Chargé des Affaires religieuses, Nasr al-Din Mufreh a remis de l’ordre dans son ministère, congédiant nombre de fonctionnaires islamisés (et y gagnant au passage le surnom de « tracteur »). Plusieurs associations caritatives ont été dissoutes, et des centres prônant un islam rigoriste, fermés à l’occasion de ce que le chercheur Bachir el-Chérif compare à « une immense purge ».
« Les mouvements islamistes soudanais vont décliner faute de soutiens financiers et sociaux », affirme ce professeur de sciences politiques. Lui qui enseigne à l’université de Khartoum est heureux de pouvoir, pour la première fois de sa carrière, évoquer les écrits de Karl Marx devant ses étudiants, même si cela lui vaut l’hostilité de nombre de ses collègues autrefois membres du Parti du congrès national (NCP), d’Omar el-Béchir.
À Khartoum, les doyens des universités publiques ont changé, mais l’ambiance est loin d’être apaisée. Jugés trop contestataires, des dizaines d’étudiants ont été renvoyés.
Ces derniers mois, ces jeunes qui s’étaient massivement mobilisés contre El-Béchir ont organisé des sit-in dans les établissements, accentuant la pression sur le gouvernement civil. Le souvenir des violences orchestrées par les milices et les organisations de jeunesse de l’ancien régime n’a pas non plus disparu.
Tous les services publics sont encore contrôlés par l’ancien régime et son appareil sécuritaire. Si le gouvernement n’accélère pas, la transition risque de s’achever sans qu’aucun de ses objectifs ne soit atteint
« Ces milices avaient une cache d’épées et de barres de fer dans la mosquée d’à côté, raconte Ahmed Kamal, 23 ans, qui a été attaqué à plusieurs reprises. Elles s’en servaient pour terroriser les opposants avec la complicité de la police du campus. » Le ministère de l’Intérieur a finalement récupéré ces armes, il y a quelques mois, « mais les mêmes gardes restent postés aux entrées de l’université en toute impunité ».
« Tous les services publics sont encore contrôlés par l’ancien régime et par son appareil sécuritaire, résume Albaqir Mokhtar, fondateur du Centre Al Khatim Adlan pour les lumières et le développement humain. Si le gouvernement n’accélère pas le rythme, la transition risque de s’achever sans qu’aucun de ses objectifs ne soit atteint. » Lui plaide pour des licenciements massifs et une révision rapide des programmes scolaires, encore truffés de références religieuses prônant l’intolérance et la violence.
Démanteler l’État parallèle
De fait, le temps presse. Selon les termes de l’accord de transition signé par les militaires et les révolutionnaires, le gouvernement doit organiser des élections en 2022, et le Premier ministre sait sa marge de manœuvre limitée.
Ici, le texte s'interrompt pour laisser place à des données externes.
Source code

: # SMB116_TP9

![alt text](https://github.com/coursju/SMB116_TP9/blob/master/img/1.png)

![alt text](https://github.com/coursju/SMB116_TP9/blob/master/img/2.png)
Il doit répondre aux attentes immenses nées de la révolution, tout en évitant un retour de bâton de la part de ceux qui, pendant presque trente ans, ont tenu le pays.
« Les gens réclament que nous fassions le ménage, mais nous devons respecter les lois existantes, explique Rachid Saïd Yacoub, premier adjoint au ministre de l’Information. Or celles-ci nous autorisent seulement à changer les directeurs d’institutions publiques. »
Cet ancien journaliste revenu d’exil admet partager cette impatience liée, selon lui, à la difficulté de démanteler l’État parallèle bâti par le NCP. « Le parti dirigeait [le pays] à la place des ministères, et ses anciens membres contrôlent encore l’économie », ajoute-t-il. Les ministres d’Abdallah Hamdok sont, pour beaucoup, d’anciens opposants ou cadres d’institutions internationales qui vivaient à l’étranger.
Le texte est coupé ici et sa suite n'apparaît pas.